_Directions_
Although the entries contain pictures, only their words should be duplicated exactly.
⁂
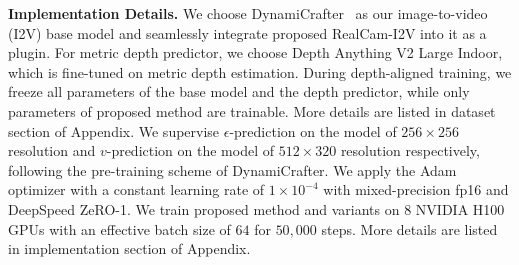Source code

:\noindent\textbf{Implementation Details.} We choose DynamiCrafter~\cite{Xing2023} as our image-to-video (I2V) base model and seamlessly integrate proposed RealCam-I2V into it as a plugin. 
For metric depth predictor, we choose Depth Anything V2 \cite{depth_anything_v2} Large Indoor, which is fine-tuned on metric depth estimation.
During depth-aligned training, we freeze all parameters of the base model and the depth predictor, while only parameters of proposed method are trainable. More details are listed in dataset section of Appendix.
We supervise \(\epsilon\)-prediction on the model of \(256 \times 256\) resolution and \(v\)-prediction on the model of \(512 \times 320\) resolution respectively, following the pre-training scheme of DynamiCrafter.
We apply the Adam optimizer with a constant learning rate of \(1 \times 10^{-4}\) with mixed-precision fp16 and DeepSpeed ZeRO-1.
We train proposed method and variants on \(8\) NVIDIA H100 GPUs with an effective batch size of \(64\) for \(50,000\) steps. More details are listed in implementation section of Appendix.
⁂
_Output_
Source code

:\noindent\textbf{Implementation Details.} We choose DynamiCrafter~\cite{Xing2023} as our image-to-video (I2V) base model and seamlessly integrate proposed RealCam-I2V into it as a plugin. 
For metric depth predictor, we choose Depth Anything V2 \cite{depth_anything_v2} Large Indoor, which is fine-tuned on metric depth estimation.
During depth-aligned training, we freeze all parameters of the base model and the depth predictor, while only parameters of proposed method are trainable. More details are listed in dataset section of Appendix.
We supervise \(\epsilon\)-prediction on the model of \(256 \times 256\) resolution and \(v\)-prediction on the model of \(512 \times 320\) resolution respectively, following the pre-training scheme of DynamiCrafter.
We apply the Adam optimizer with a constant learning rate of \(1 \times 10^{-4}\) with mixed-precision fp16 and DeepSpeed ZeRO-1.
We train proposed method and variants on \(8\) NVIDIA H100 GPUs with an effective batch size of \(64\) for \(50,000\) steps. More details are listed in implementation section of Appendix.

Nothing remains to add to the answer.